When the user searched for [Joe’s PDFs], Cloud Search supplied the following as additional acceptable words:
- For [Joe’s], Cloud Search might also match "joe" (a stem expansion) and "joes" (a synonym based on punctuation).
- For [PDFs], Cloud Search might also match "documents" (a synonym expansion) and "pdf" (a stem expansion).
By default, synonyms are not necessarily bi-directional. For example, if a user searches for the term “phishing,” Cloud Search might match “phish” as a synonym expansion. However if the user searches for the term “phish,” Google might not match “phishing” as an expansion.
Expansions for hyphenated versus non-hyphenated words
When the user searches for hyphenated words versus their non-hyphenated equivalents, such as [walk-in closet] and [walk in closet], Cloud Search treats these queries differently.
Additionally, different optimizations are used for hyphenated and underscored words, such as [walk-in] and [walk_in].
Compensate for default expansions
There is no guarantee of any expansion by default. If you want to ensure bidirectionality of synonyms or domain-specific synonym expansions, create your own set of domain-specific synonyms. For further information on implementing synonyms, refer to Define synonyms.
Default interpretations
Cloud Search also provides natural-language interpretation which interprets the objects, properties, and field values used in a query according to the schema uploaded for a particular data source. For further information about this natural-language interpretation, refer to Structure your schema for optimal query interpretation.

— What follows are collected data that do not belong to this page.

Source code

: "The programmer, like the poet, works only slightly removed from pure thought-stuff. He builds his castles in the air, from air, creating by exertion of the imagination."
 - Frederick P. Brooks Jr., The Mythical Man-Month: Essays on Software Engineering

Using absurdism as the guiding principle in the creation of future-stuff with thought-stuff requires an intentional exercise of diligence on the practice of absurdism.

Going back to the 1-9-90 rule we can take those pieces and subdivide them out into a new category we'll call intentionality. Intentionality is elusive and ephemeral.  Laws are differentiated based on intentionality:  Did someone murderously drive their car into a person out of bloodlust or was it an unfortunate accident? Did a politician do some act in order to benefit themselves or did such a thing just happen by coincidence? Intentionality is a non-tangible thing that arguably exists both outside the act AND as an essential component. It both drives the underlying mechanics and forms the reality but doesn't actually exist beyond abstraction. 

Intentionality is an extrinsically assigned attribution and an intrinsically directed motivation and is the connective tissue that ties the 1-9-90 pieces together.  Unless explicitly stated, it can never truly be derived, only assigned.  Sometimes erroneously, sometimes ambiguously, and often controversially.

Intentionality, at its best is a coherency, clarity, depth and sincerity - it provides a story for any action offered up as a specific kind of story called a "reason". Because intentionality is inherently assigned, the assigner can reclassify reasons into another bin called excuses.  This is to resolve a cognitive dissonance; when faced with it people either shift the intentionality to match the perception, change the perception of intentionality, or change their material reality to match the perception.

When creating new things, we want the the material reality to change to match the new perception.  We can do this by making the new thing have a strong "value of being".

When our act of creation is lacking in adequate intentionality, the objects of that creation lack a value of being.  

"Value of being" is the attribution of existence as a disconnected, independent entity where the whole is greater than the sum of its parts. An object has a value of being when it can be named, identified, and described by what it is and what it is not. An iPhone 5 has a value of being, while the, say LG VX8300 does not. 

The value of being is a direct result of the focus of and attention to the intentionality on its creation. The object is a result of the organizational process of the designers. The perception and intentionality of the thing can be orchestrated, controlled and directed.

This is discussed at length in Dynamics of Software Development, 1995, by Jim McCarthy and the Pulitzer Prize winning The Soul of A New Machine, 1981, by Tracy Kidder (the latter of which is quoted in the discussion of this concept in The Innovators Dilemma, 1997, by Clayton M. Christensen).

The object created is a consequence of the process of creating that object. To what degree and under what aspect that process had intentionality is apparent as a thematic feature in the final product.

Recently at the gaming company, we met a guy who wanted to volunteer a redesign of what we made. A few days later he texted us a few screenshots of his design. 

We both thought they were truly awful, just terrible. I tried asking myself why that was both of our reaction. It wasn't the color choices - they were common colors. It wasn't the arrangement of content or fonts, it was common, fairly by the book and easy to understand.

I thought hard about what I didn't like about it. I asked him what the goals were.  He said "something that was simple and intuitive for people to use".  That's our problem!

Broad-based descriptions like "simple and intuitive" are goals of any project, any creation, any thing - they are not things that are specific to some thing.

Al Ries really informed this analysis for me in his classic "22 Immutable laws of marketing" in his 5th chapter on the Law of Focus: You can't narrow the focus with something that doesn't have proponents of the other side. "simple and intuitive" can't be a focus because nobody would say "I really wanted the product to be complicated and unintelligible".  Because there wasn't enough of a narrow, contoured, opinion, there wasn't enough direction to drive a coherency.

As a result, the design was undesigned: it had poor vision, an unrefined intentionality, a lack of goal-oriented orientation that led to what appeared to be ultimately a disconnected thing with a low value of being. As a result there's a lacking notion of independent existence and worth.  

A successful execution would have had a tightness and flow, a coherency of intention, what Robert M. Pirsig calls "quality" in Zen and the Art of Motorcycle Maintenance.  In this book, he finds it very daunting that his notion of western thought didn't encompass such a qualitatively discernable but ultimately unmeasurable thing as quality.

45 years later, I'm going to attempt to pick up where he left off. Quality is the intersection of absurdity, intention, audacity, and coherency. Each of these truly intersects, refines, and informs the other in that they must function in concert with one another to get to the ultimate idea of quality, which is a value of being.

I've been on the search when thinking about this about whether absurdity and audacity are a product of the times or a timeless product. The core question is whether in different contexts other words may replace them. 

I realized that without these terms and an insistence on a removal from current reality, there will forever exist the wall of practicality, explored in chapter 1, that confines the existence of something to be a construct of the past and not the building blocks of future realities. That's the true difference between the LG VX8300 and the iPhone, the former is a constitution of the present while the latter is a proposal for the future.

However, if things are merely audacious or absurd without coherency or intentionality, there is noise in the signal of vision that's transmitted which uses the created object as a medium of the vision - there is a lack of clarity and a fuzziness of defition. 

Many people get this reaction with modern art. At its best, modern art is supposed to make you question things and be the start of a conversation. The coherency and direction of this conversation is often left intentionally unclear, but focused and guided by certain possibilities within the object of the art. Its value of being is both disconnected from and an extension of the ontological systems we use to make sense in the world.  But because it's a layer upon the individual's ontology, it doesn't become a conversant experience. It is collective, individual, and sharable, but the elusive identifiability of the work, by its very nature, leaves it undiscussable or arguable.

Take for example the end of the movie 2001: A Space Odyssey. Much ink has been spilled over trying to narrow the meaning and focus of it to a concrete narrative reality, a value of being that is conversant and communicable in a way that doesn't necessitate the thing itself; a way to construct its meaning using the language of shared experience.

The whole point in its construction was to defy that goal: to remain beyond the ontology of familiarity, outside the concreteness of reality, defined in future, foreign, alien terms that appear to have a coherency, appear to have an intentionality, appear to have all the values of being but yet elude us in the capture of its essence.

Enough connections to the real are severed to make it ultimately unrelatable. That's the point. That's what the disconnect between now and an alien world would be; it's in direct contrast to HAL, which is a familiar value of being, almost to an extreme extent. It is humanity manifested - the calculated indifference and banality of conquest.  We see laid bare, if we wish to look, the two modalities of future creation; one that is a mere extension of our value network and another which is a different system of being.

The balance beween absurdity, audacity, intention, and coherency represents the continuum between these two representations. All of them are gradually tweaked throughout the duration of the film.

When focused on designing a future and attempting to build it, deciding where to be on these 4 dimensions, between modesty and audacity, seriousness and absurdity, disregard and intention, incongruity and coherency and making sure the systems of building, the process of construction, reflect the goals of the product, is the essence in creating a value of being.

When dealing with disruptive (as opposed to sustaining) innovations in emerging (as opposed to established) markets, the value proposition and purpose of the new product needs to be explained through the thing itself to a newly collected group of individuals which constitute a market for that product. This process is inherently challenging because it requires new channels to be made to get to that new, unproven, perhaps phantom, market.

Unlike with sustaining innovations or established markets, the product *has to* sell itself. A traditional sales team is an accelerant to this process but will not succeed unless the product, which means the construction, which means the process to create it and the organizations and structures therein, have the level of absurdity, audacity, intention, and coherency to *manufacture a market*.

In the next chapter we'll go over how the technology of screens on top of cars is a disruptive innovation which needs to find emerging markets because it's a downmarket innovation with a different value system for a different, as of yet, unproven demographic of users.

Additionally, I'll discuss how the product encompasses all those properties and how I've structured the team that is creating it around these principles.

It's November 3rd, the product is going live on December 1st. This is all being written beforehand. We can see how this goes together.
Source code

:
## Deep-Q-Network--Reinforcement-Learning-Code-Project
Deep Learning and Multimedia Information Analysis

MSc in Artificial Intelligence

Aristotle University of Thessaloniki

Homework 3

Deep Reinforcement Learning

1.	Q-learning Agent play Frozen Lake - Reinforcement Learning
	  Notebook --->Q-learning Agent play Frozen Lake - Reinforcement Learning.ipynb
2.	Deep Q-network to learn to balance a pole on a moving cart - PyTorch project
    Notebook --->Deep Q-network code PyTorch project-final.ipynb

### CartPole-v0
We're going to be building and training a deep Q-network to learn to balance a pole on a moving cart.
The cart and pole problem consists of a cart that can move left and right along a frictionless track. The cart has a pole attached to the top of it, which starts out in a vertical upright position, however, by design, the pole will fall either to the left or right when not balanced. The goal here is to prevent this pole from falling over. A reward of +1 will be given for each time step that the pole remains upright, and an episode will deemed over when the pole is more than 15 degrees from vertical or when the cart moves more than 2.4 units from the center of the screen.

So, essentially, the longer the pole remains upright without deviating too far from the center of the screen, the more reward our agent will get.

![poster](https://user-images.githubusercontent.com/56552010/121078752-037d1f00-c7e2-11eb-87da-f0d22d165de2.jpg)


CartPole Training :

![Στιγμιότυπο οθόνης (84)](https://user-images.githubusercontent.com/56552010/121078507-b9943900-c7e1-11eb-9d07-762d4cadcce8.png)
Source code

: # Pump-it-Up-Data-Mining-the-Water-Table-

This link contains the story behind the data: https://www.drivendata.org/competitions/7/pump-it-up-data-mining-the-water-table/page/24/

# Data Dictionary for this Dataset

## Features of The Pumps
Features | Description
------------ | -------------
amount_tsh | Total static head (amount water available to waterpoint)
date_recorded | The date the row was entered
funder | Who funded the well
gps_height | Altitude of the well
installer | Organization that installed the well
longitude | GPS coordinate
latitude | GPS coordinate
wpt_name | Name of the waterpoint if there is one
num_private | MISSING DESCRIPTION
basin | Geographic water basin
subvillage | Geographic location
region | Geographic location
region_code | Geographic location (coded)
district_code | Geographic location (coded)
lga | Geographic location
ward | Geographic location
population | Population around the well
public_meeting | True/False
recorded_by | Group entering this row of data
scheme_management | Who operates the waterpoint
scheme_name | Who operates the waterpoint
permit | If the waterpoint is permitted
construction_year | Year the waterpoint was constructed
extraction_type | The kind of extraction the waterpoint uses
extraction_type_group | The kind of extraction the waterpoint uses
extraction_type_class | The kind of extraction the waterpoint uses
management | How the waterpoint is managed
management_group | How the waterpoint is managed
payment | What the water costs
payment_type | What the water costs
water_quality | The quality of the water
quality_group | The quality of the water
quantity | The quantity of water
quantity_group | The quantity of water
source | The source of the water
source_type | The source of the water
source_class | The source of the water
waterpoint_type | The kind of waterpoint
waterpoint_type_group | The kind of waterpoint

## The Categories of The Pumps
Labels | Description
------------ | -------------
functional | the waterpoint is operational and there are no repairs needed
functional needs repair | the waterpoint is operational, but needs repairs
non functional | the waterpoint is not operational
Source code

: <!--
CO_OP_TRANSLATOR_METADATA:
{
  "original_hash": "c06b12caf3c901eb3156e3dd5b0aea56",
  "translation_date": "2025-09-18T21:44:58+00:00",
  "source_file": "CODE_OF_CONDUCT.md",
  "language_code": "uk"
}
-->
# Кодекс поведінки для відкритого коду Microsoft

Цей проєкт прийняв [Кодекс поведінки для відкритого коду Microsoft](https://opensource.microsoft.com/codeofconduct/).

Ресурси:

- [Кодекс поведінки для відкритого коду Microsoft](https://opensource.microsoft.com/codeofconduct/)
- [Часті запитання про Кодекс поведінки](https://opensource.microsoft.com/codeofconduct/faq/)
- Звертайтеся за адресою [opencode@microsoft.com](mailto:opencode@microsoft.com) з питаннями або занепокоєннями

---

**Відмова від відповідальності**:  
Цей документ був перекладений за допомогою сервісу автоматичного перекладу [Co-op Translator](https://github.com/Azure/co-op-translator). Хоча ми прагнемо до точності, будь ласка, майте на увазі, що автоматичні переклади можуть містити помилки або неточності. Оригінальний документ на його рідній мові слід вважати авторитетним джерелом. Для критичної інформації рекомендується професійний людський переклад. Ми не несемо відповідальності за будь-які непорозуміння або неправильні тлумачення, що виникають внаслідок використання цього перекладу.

Disable natural-language interpretations
To disable natural-language interpretations for a specific query, set
QueryInterpretationOptions.disableNlInterpretation
to true
in the search request.
Default optimizations
Cloud Search provides these default optimizations as well:
Blending in results provided by spelling correction. For example, if the query string was [corpoate benefits], Cloud Search would match "corpoate" and the correct spelling of “corporate.”
For queries that would yield zero or few results, Cloud Search uses a more permissive set of related terms, broader than direct synonyms, when matching results. For further information, refer to Handle supplemental results.
Normalizing documents and queries
Normalizing refers to standardizing on certain words or phrases either prior to or after a query has been made. To ensure more consistent responses to your queries, consider normalizing your documents (prior to or during indexing) and queries (after the user has made the query) in the following ways:
To normalize documents:
- Pick a canonical spelling for critical words used in documents within your repositories.
- Correct the spelling in source repository documents, or when indexing content, to match canonical spelling.
To normalize queries:
- Intercept user queries before sending them to Cloud Search.
- Rewrite words in user queries to match the most-common spelling in the indexed data source.
- Send the query to Cloud Search.
Disable expansions, interpretations, and optimizations for all queries
To disable expansions, interpretations and optimizations for a specific query,
set
QueryInterpretationOptions.enableVerbatim Mode
to true
in the search request.